Liver fibrosis is characterized by excessive deposition of extracellular matrix (ECM) as a wound healing process. Activated hepatic stellate cells (HpSCs) are the major producer of the ECM and play a central role in liver fibrogenesis. It has been widely accepted that elimination of activated HpSCs or reversion to a quiescent state can be a feasible strategy for resolving the disease, further highlighting the urgent need for novel therapeutic targets. Calreticulin (CRT) is a molecular chaperone that normally resides in the endoplasmic reticulum (ER), important in protein folding and trafficking through the secretory pathway. CRT also plays a critical role in calcium (Ca) homeostasis, with its Ca storage capacity. In the current study, we aimed to demonstrate its function in directing HpSC activation. In a mouse liver injury model, CRT was up-regulated in HpSCs. In cellular experiments, we further showed that this activation was through modulating the canonical TGF-β signaling.
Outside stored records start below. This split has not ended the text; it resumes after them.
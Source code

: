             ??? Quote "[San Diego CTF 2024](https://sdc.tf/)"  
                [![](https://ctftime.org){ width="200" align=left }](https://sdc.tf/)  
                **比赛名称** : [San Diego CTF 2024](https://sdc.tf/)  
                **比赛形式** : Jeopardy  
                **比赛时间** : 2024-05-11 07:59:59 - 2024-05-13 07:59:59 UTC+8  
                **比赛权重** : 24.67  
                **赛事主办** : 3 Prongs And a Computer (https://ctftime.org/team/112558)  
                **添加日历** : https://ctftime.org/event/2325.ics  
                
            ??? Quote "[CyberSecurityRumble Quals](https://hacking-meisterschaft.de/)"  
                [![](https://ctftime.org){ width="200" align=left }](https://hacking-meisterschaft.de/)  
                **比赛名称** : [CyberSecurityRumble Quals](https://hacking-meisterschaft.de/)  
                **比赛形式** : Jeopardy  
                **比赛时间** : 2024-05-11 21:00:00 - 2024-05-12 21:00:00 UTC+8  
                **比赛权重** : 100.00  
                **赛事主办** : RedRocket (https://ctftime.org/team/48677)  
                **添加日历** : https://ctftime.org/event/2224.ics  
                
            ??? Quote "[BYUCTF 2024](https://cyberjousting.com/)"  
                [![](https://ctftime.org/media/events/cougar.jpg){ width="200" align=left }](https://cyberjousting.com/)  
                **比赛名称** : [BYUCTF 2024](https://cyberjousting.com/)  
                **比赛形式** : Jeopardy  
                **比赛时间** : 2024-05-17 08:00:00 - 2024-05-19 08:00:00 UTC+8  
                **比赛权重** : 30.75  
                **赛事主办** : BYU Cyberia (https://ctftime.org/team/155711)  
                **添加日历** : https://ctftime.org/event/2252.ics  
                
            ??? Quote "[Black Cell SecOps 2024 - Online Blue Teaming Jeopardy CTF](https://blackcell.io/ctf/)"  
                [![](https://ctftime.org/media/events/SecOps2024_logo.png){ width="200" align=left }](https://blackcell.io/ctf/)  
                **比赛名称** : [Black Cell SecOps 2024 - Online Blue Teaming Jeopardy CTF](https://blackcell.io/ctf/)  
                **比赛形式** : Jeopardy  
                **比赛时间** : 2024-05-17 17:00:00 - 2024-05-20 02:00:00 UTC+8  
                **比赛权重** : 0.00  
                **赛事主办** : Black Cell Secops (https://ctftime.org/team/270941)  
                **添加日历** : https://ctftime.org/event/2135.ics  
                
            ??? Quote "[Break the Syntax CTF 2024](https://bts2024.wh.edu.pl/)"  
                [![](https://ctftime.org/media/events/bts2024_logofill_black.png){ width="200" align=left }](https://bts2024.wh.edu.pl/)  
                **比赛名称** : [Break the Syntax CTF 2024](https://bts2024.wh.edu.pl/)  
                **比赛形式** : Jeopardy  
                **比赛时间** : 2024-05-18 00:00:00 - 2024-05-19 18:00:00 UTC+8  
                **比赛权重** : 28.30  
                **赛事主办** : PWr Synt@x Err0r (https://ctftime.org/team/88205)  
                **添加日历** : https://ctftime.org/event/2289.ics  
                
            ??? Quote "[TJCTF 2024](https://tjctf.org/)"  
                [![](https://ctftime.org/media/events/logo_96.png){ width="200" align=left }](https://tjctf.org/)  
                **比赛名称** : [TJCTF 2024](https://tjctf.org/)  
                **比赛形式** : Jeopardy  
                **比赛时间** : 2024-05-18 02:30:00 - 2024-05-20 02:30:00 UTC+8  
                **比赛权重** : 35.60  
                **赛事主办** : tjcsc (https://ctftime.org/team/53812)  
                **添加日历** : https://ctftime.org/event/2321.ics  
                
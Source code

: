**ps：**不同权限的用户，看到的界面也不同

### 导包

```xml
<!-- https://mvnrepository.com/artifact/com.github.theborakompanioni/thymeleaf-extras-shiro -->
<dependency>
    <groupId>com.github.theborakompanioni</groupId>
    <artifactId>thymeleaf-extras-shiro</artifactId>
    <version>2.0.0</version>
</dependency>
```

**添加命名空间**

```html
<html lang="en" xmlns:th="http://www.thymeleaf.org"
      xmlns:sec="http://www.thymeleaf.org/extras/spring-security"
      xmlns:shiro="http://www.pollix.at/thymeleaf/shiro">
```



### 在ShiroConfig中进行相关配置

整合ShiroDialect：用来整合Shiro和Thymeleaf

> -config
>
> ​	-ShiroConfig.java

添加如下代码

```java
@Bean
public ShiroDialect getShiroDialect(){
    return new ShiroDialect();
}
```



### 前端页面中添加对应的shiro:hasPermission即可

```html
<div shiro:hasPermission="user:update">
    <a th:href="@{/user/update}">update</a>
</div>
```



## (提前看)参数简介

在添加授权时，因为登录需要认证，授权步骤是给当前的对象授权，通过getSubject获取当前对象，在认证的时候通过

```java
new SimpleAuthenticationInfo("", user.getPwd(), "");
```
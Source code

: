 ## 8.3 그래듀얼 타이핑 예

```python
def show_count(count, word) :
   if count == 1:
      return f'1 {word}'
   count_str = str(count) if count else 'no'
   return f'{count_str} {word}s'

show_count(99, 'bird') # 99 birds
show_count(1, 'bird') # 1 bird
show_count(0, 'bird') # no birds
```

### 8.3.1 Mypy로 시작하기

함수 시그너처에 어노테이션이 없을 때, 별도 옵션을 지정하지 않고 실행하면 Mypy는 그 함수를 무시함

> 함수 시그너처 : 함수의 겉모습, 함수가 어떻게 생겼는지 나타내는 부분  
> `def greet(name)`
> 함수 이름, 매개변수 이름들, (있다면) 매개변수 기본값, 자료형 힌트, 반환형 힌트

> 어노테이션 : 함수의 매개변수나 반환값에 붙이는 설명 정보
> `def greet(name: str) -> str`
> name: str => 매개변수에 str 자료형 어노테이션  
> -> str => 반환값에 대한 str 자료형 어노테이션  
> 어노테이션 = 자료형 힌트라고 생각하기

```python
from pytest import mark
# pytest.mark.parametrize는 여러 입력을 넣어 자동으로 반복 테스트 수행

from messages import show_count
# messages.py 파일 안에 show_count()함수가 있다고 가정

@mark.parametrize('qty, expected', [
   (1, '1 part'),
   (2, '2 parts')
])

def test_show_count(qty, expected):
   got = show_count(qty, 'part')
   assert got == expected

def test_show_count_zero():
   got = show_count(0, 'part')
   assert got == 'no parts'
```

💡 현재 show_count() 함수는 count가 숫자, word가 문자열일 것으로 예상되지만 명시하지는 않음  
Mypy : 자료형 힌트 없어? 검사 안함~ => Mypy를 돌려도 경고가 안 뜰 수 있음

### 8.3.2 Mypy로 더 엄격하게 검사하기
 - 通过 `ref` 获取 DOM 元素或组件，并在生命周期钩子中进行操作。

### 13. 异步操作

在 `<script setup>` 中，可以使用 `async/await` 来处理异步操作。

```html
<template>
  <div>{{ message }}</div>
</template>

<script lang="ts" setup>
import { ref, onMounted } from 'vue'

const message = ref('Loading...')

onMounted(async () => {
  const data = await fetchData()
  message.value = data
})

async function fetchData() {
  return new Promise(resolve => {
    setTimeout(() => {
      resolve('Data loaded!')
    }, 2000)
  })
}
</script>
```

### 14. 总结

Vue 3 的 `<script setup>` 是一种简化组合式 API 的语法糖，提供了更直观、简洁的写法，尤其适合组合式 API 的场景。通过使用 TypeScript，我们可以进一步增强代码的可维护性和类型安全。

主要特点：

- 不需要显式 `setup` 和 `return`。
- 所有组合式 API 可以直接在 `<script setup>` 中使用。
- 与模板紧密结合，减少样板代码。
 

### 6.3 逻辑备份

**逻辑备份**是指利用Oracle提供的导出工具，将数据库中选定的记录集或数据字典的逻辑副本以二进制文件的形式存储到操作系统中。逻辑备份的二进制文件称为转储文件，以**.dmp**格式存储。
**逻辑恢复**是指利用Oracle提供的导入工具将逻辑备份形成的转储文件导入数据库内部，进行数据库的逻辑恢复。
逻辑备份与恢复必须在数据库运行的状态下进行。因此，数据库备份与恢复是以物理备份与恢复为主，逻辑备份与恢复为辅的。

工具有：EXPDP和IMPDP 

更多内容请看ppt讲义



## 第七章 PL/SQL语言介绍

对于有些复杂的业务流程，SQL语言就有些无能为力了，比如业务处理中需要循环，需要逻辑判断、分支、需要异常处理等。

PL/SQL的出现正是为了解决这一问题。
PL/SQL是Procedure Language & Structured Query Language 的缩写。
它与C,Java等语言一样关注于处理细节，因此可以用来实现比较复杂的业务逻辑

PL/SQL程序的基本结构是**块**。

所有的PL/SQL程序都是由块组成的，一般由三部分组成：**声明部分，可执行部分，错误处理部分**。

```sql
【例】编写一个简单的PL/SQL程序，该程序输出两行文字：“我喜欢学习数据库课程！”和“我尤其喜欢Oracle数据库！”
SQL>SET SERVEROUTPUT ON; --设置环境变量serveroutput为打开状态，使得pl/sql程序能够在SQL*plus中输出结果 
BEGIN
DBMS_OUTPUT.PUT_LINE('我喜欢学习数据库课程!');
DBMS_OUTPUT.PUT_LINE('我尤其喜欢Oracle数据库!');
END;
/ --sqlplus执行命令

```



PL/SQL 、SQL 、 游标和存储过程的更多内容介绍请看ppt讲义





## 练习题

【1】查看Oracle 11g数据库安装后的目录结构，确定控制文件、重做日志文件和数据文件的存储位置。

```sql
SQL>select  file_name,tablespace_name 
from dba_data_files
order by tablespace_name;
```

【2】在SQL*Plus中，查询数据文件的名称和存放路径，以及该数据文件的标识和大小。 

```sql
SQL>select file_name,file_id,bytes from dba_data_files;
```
As down-regulation of CRT in HpSCs elevated intracellular Ca levels through a form of Ca influx, named store-operated Ca entry (SOCE), we examined whether moderating SOCE affected TGF-β signaling. Interestingly, blocking SOCE had little effect on TGF-β-induced gene expression. In contrast, inhibition of ER Ca release using the inositol trisphosphate receptor inhibitor 2-APB increased TGF-β signaling. Treatment with 2-APB did not alter SOCE but decreased intracellular Ca at the basal level. Indeed, adjusting Ca concentrations by EGTA or BAPTA-AM chelation further enhanced TGF-β-induced signaling. Our results suggest a crucial role of CRT in the liver fibrogenic process through modulating Ca concentrations and TGF-β signaling in HpSCs, which may provide new information and help advance the current discoveries for liver fibrosis.